Last member of Peekskill drug crew gets 25 years in prison

The last of the members of the infamous Barnes Brothers drug crew that operated out of Peekskill was sentenced today to 25 years in prison for his part in the violent crack cocaine organization.

U.S. District Judge Stephen C. Robinson sentenced Tuere Barnes, 27, in U.S. District Court in White Plains more than a year after a federal jury convicted him of racketeering, narcotics conspiracy, murder conspiracy, kidnapping, and possessing a firearm in connection with a violent crime.

Barnes is the younger brother of kingpin Khalid Barnes who was sentenced to life in prison after a jury spared him the death penalty following his conviction in the cold-blooded killings of two other drug dealers in Manhattan. The crew operated from 1995 to March 2004, federal prosecutors said.

All 11 members of the Barnes crew have been convicted. Another defendant in the case who was not a member of the crew, Anthony “Toast” Paulino, remains on the lam.

Next court appearance Friday for Yonkers corruption defendants

tjndc5-5rb7zpgc3ew12qfzvdfc_thumbnailJust got word that the three defendants in the Yonkers corruption case are going to be in court Friday for their first appearance before the judge who will handle their case, U.S. District Judge Colleen McMahon.

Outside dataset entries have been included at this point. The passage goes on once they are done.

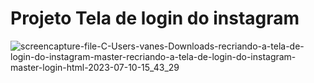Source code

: # Projeto  Tela de login do instagram


![screencapture-file-C-Users-vanes-Downloads-recriando-a-tela-de-login-do-instagram-master-recriando-a-tela-de-login-do-instagram-master-login-html-2023-07-10-15_43_29](https://github.com/sant1ana/Tela-login-istagram/assets/93404790/1df029f5-2564-4c40-bc6f-767dfdef8c04)

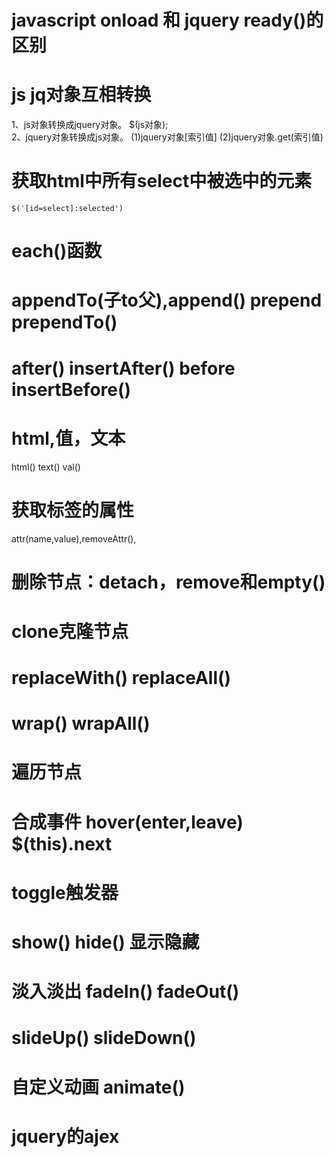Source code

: # javascript onload 和 jquery ready()的区别

# js jq对象互相转换
1、js对象转换成jquery对象。 $(js对象);\
2、jquery对象转换成js对象。 (1)jquery对象[索引值] (2)jquery对象.get(索引值)

# 获取html中所有select中被选中的元素
``$('[id=select]:selected')``

# each()函数

# appendTo(子to父),append() prepend prependTo()

# after() insertAfter() before insertBefore()

# html,值，文本
html() text() val()

# 获取标签的属性
attr(name,value),removeAttr(),

# 删除节点：detach，remove和empty()

# clone克隆节点

# replaceWith() replaceAll()

# wrap() wrapAll()

# 遍历节点

# 合成事件 hover(enter,leave) $(this).next

# toggle触发器

# show() hide() 显示隐藏

# 淡入淡出 fadeIn() fadeOut()

# slideUp() slideDown()

# 自定义动画 animate()

# jquery的ajex




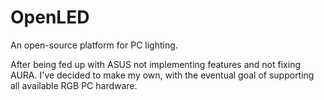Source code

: # OpenLED
An open-source platform for PC lighting.

After being fed up with ASUS not implementing features and not fixing AURA. I've decided to make my own, with the eventual goal of supporting all available RGB PC hardware.
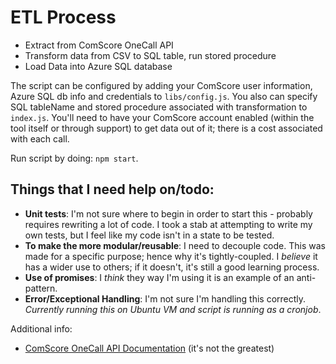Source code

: # ETL Process
* Extract from ComScore OneCall API
* Transform data from CSV to SQL table, run stored procedure
* Load Data into Azure SQL database

The script can be configured by adding your ComScore user information, Azure SQL db info and credentials to `libs/config.js`. You also can specify SQL tableName and stored procedure associated with transformation to `index.js`. You'll need to have your ComScore account enabled (within the tool itself or through support) to get data out of it; there is a cost associated with each call. 

Run script by doing: `npm start`.

## Things that I need help on/todo:
* **Unit tests**: I'm not sure where to begin in order to start this - probably requires rewriting a lot of code. I took a stab at attempting to write my own tests, but I feel like my code isn't in a state to be tested.
* **To make the more modular/reusable**: I need to decouple code. This was made for a specific purpose; hence why it's tightly-coupled. I *believe* it has a wider use to others; if it doesn't, it's still a good learning process.
* **Use of promises**: I *think* they way I'm using it is an example of an anti-pattern. 
* **Error/Exceptional Handling**: I'm not sure I'm handling this correctly. *Currently running this on Ubuntu VM and script is running as a cronjob*.


Additional info:

* [ComScore OneCall API Documentation](http://dax-files.comscore.com/digitalanalytix/EU/onecall_api/help.html) (it's not the greatest)
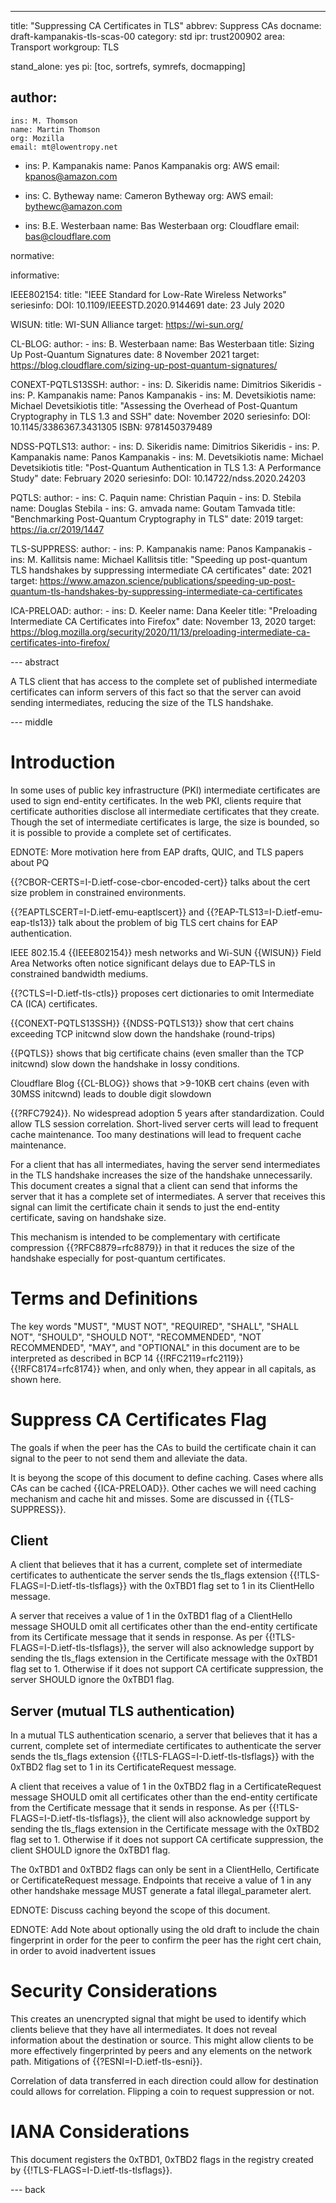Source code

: ---
title: "Suppressing CA Certificates in TLS"
abbrev: Suppress CAs
docname: draft-kampanakis-tls-scas-00 
category: std
ipr: trust200902
area: Transport
workgroup: TLS

stand_alone: yes
pi: [toc, sortrefs, symrefs, docmapping]

author:
  -
    ins: M. Thomson
    name: Martin Thomson
    org: Mozilla
    email: mt@lowentropy.net

  -
    ins: P. Kampanakis
    name: Panos Kampanakis
    org: AWS
    email: kpanos@amazon.com

  -
    ins: C. Bytheway 
    name: Cameron Bytheway
    org: AWS
    email: bythewc@amazon.com
    
  -
    ins: B.E. Westerbaan
    name: Bas Westerbaan
    org: Cloudflare
    email: bas@cloudflare.com

normative:


informative:
      
  IEEE802154:
    title: "IEEE Standard for Low-Rate Wireless Networks"
    seriesinfo: 
      DOI: 10.1109/IEEESTD.2020.9144691
    date: 23 July 2020
    
  WISUN:
    title: WI-SUN Alliance
    target: https://wi-sun.org/
 
  CL-BLOG:
    author: 
      - 
        ins: B. Westerbaan
        name: Bas Westerbaan
    title: Sizing Up Post-Quantum Signatures 
    date: 8 November 2021
    target: https://blog.cloudflare.com/sizing-up-post-quantum-signatures/ 

  CONEXT-PQTLS13SSH:
    author: 
      - 
        ins: D. Sikeridis
        name: Dimitrios Sikeridis
      - 
        ins: P. Kampanakis
        name: Panos Kampanakis
      - 
        ins: M. Devetsikiotis
        name: Michael Devetsikiotis
    title: "Assessing the Overhead of Post-Quantum Cryptography in TLS 1.3 and SSH"
    date: November 2020
    seriesinfo: 
      DOI: 10.1145/3386367.3431305
      ISBN: 9781450379489 

  NDSS-PQTLS13:
    author: 
      - 
        ins: D. Sikeridis
        name: Dimitrios Sikeridis
      - 
        ins: P. Kampanakis
        name: Panos Kampanakis
      - 
        ins: M. Devetsikiotis
        name: Michael Devetsikiotis
    title: "Post-Quantum Authentication in TLS 1.3: A Performance Study" 
    date: February 2020
    seriesinfo: 
      DOI: 10.14722/ndss.2020.24203

  PQTLS:
    author: 
      - 
        ins: C. Paquin
        name: Christian Paquin
      - 
        ins: D. Stebila
        name: Douglas Stebila
      - 
        ins: G. amvada
        name: Goutam Tamvada
    title: "Benchmarking Post-Quantum Cryptography in TLS" 
    date: 2019 
    target: https://ia.cr/2019/1447

  TLS-SUPPRESS:
    author: 
      - 
        ins: P. Kampanakis
        name: Panos Kampanakis 
      - 
        ins: M. Kallitsis
        name: Michael Kallitsis
    title: "Speeding up post-quantum TLS handshakes by suppressing intermediate CA certificates" 
    date: 2021
    target: https://www.amazon.science/publications/speeding-up-post-quantum-tls-handshakes-by-suppressing-intermediate-ca-certificates
    
  ICA-PRELOAD:
    author: 
      - 
        ins: D. Keeler 
        name: Dana Keeler 
    title: "Preloading Intermediate CA Certificates into Firefox" 
    date: November 13, 2020 
    target: https://blog.mozilla.org/security/2020/11/13/preloading-intermediate-ca-certificates-into-firefox/ 


--- abstract

A TLS client that has access to the complete set of published intermediate
certificates can inform servers of this fact so that the server can avoid
sending intermediates, reducing the size of the TLS handshake.


--- middle

# Introduction

In some uses of public key infrastructure (PKI) intermediate certificates are
used to sign end-entity certificates.  In the web PKI, clients require that
certificate authorities disclose all intermediate certificates that they
create.  Though the set of intermediate certificates is large, the size is
bounded, so it is possible to provide a complete set of certificates.

EDNOTE: More motivation here from EAP drafts, QUIC, and TLS papers about PQ

{{?CBOR-CERTS=I-D.ietf-cose-cbor-encoded-cert}} talks about the cert size 
problem in constrained environments.

{{?EAPTLSCERT=I-D.ietf-emu-eaptlscert}} and {{?EAP-TLS13=I-D.ietf-emu-eap-tls13}} 
talk about the problem of big TLS cert chains for EAP authentication.

IEEE 802.15.4 {{IEEE802154}} mesh networks and Wi-SUN {{WISUN}} Field Area Networks  often notice significant delays due to EAP-TLS in constrained bandwidth mediums.

{{?CTLS=I-D.ietf-tls-ctls}} proposes cert dictionaries to omit 
Intermediate CA (ICA) certificates.

{{CONEXT-PQTLS13SSH}} {{NDSS-PQTLS13}} show that cert chains exceeding TCP initcwnd slow down the handshake (round-trips)

{{PQTLS}} shows that big certificate chains (even smaller than the TCP initcwnd) slow down the handshake in lossy conditions. 

Cloudflare Blog {{CL-BLOG}} shows that >9-10KB cert chains (even with 30MSS initcwnd) leads to double digit slowdown

{{?RFC7924}}. No widespread adoption 5 years after standardization. 
Could allow TLS session correlation. Short-lived server certs will lead to frequent cache maintenance. Too many destinations will lead to frequent cache maintenance. 

For a client that has all intermediates, having the server send intermediates
in the TLS handshake increases the size of the handshake unnecessarily.  This
document creates a signal that a client can send that informs the server that
it has a complete set of intermediates.  A server that receives this signal can
limit the certificate chain it sends to just the end-entity certificate, saving
on handshake size.

This mechanism is intended to be complementary with certificate compression
{{?RFC8879=rfc8879}} in that it reduces the size of the handshake especially 
for post-quantum certificates. 



# Terms and Definitions

The key words "MUST", "MUST NOT", "REQUIRED", "SHALL", "SHALL 
NOT", "SHOULD", "SHOULD NOT", "RECOMMENDED", "NOT RECOMMENDED", 
"MAY", and "OPTIONAL" in this document are to be interpreted as 
described in BCP 14 {{!RFC2119=rfc2119}} {{!RFC8174=rfc8174}} when, 
and only when, they appear in all capitals, as shown here.


# Suppress CA Certificates Flag

The goals if when the peer has the CAs to build the certificate chain
it can signal to the peer to not send them and alleviate the data. 

It is beyong the scope of this document to define caching. Cases where 
alls CAs can be cached {{ICA-PRELOAD}}. Other caches we will need caching mechanism and cache 
hit and misses. Some are discussed in {{TLS-SUPPRESS}}.

## Client 

A client that believes that it has a current, complete set of intermediate
certificates to authenticate the server sends the tls_flags extension 
{{!TLS-FLAGS=I-D.ietf-tls-tlsflags}} with the 0xTBD1 flag set to 1 in 
its ClientHello message. 

A server that receives a value of 1 in the 0xTBD1 flag of a ClientHello
message SHOULD omit all certificates other than the end-entity certificate 
from its Certificate message that it sends in response. As per 
{{!TLS-FLAGS=I-D.ietf-tls-tlsflags}}, the server will also acknowledge 
support by sending the tls_flags extension in the Certificate message 
with the 0xTBD1 flag set to 1. Otherwise if it does not support CA 
certificate suppression, the server SHOULD ignore the 0xTBD1 flag. 

## Server (mutual TLS authentication)

In a mutual TLS authentication scenario, a server that believes that it 
has a current, complete set of intermediate certificates to authenticate 
the server sends the tls_flags extension {{!TLS-FLAGS=I-D.ietf-tls-tlsflags}} 
with the 0xTBD2 flag set to 1 in its CertificateRequest message. 

A client that receives a value of 1 in the 0xTBD2 flag in a CertificateRequest 
message SHOULD omit all certificates other than the end-entity certificate 
from the Certificate message that it sends in response. As per 
{{!TLS-FLAGS=I-D.ietf-tls-tlsflags}}, the client will also acknowledge 
support by sending the tls_flags extension in the Certificate message 
with the 0xTBD2 flag set to 1. Otherwise if it does not support CA 
certificate suppression, the client SHOULD ignore the 0xTBD1 flag. 

The 0xTBD1 and 0xTBD2 flags can only be sent in a ClientHello, Certificate 
or CertificateRequest message. Endpoints that receive a value of 1 in 
any other handshake message MUST generate a fatal illegal_parameter alert.

EDNOTE: Discuss caching  beyond the scope of this document. 

EDNOTE: Add Note about optionally using the old draft to include the chain fingerprint in order for the peer to confirm the peer has the right cert chain, in order to avoid inadvertent issues 

# Security Considerations

This creates an unencrypted signal that might be used to identify which clients
believe that they have all intermediates. It does not reveal information about the destination or 
source. This might allow clients to be more
effectively fingerprinted by peers and any elements on the network path.
Mitigations of {{?ESNI=I-D.ietf-tls-esni}}. 

Correlation of data transferred in each direction could allow for destination could allows for correlation. Flipping a coin to request suppression 
or not. 


# IANA Considerations

This document registers the 0xTBD1, 0xTBD2 flags in the registry created by
{{!TLS-FLAGS=I-D.ietf-tls-tlsflags}}.


--- back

Sandy Annabi (pictured left), Anthony Mangone, and Zehy Jereis have a 2:15 conference scheduled in McMahon’s Manhattan courtroom Friday afternoon. The appearance is in Manhattan because McMahon is assigned to the federal courthouse at 500 Pearl St. But she has been taking on cases based at the White Plains courthouse due to a backlog created by the deaths of judges Charles Brieant and Wiliam Conner.

U.S. District Judge Cathy Seibel was appointed to replace Brieant. But she is limited in the number of criminal cases she can handle because of her previous gig as a high-ranking member of the U.S. Attorney’s office. Seibel was the number two person in the U.S. Attorney’s office, serving as then-U.S. Attorney Michael Garcia’s chief deputy. Seibel cannot oversee cases that started as investigations while she was still in the U.S. attorney’s office. The Yonkers case began in March 2007, more than a year before Seibel was nominated to the federal bench.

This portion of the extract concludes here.